Date: 2007-09-07 06:11 pm (UTC)
From: [identity profile] toshfraggle.livejournal.com
"I don't do very many OCs -- especially females -- because I am paranoid about the whole Mary-Sue thing. I started a story years ago with a strong secondary OFC, and got one absolute smack-down of a review because of her. This despite the fact that I'd been careful to show her as screwing up, being outsmarted by the main (canon) character ... stuff like that. Also, the main (canon) character didn't like her at all; a typical reference to her was "that opportunistic idiot." (That wasn't the reason I haven't worked on that fic in years. I knew good and well she wasn't a Mary-Sue, despite the reviewer. But I kind of lost the thread of the plot.)"

That's all but word for word why I stopped working on (and posting) a fic a long long time ago. It's in a fandom where the only female characters that would be young enough to give a crap what my main character was doing were really quite mary sue-ish in the series itself. I wanted to give a lot of depth to this person he didn't like very much, and she was a big honky plot device, and heck--I didn't want him to turn against people that he had liked in canon. Hence, original character. Unfortunately, fandom's so dead set against it that I finished the story myself (and it was pretty damn good) and just never posted it.

Date: 2007-09-03 03:37 pm (UTC)
From: [identity profile] elgrey.livejournal.com
Here via [livejournal.com profile] metafandom. I find what you’re saying fascinating. I never thought of Scully as being someone who adopted Mulder’s obsession because it was Mulder’s, but because it came to fascinate her as much as it fascinated him, and I also always thought of them as equals. Agree completely on the romance between them seeming inevitable, because the show went out of its way to show that this was the only other person around who knew what they knew, went through what they went through, and they were occupying all available space in each other’s lives and left none for a romance with anyone else. (I have a rant about writers writing male friendship characters as occupying all available space in each other’s lives and then just throwing a token female in from time to time to assert their heterosexuality but that’s for another time.)
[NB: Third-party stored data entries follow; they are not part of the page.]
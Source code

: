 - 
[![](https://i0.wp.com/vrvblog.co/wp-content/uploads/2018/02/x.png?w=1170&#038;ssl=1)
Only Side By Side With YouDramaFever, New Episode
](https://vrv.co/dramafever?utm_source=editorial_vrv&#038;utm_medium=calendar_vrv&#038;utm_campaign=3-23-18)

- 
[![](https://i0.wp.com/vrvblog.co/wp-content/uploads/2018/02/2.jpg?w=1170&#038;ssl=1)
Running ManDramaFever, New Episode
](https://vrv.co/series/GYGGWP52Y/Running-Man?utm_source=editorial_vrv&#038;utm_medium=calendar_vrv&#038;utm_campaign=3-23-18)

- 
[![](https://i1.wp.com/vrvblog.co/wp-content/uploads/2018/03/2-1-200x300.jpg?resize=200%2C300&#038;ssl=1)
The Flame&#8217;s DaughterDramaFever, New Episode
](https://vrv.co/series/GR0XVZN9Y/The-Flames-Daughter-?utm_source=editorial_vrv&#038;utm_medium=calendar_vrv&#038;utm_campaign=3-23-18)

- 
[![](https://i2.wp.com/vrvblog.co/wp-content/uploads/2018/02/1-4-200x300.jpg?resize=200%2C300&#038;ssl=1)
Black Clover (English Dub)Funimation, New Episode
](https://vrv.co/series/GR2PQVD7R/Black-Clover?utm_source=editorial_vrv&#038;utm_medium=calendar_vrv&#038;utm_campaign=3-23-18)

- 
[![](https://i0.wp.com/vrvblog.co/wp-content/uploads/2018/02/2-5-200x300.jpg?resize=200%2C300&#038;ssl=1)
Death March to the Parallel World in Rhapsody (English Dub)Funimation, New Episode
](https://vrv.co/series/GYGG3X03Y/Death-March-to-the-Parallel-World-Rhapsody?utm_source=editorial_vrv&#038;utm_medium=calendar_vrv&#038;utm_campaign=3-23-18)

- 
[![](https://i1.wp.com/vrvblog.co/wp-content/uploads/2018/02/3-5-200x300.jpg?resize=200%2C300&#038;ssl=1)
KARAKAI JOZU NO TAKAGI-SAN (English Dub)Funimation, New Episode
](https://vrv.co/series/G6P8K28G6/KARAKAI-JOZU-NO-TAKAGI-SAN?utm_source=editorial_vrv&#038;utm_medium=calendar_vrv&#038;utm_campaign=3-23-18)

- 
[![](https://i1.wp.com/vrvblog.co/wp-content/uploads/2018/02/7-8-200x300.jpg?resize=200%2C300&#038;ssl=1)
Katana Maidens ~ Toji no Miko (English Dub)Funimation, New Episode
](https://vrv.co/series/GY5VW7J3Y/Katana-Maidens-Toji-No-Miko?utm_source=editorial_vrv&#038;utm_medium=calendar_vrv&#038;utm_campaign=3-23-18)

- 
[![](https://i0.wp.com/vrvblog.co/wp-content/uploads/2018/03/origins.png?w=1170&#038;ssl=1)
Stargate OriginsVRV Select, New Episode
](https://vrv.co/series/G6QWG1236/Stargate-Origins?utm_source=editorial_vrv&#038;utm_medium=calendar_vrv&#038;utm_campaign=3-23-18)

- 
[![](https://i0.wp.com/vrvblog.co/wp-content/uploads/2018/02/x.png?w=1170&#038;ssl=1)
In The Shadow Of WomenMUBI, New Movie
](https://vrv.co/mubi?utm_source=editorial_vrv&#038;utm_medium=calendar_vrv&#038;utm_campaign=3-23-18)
Sam Carter (the woman on Stargate) definitely had her own agenda for going through the Stargate, as did all of the team: Jack to gather military weaponry, Daniel initially to look for his wife and learn about new cultures, later just to learn about new cultures, and Sam was the one interested in the gate technology itself, and in gathering scientific technology (as opposed to military technology), while Teal’c wanted to free his people from the oppression of false gods. Sam also had her own storyline of the possession by a second consciousness through having the memories of Jolinar (although, alas, they never did as much with it on the show as I would have liked).

The ‘man with breasts’ thing is irking me on all kinds of levels because it seems to argue that a woman is something that can be narrowly defined, and that men also can be narrowly defined, and never the twain shall meet. I think there is already a problem with women on TV being presented in a very limited palette of colours. The myth of women as patient, enduring, and faithful seems to be perpetuated across the board as if it were a truth, to the point where any deviation is condemned as unrealistic, and yet the biggest male-female problem of most of the women I know over forty is not their husbands or partners leaving them for a younger woman, but persistently still hanging around years after their wife's or partner's interest in them has waned and she has suggested it might be better if they went their separate ways. (The ‘He just won’t *leave*!’ problem.) If a woman on TV were to be written with exactly that attitude, despite feeling totally realistic to me, would her behaviour be deemed as somehow ‘male’ and inauthentic as a consequence just because such an attitude is untypical among TV women although entirely typical among real ones? (Samantha Spade on 'Without A Trace' is one of the few female characters on TV who actually rings true to me.)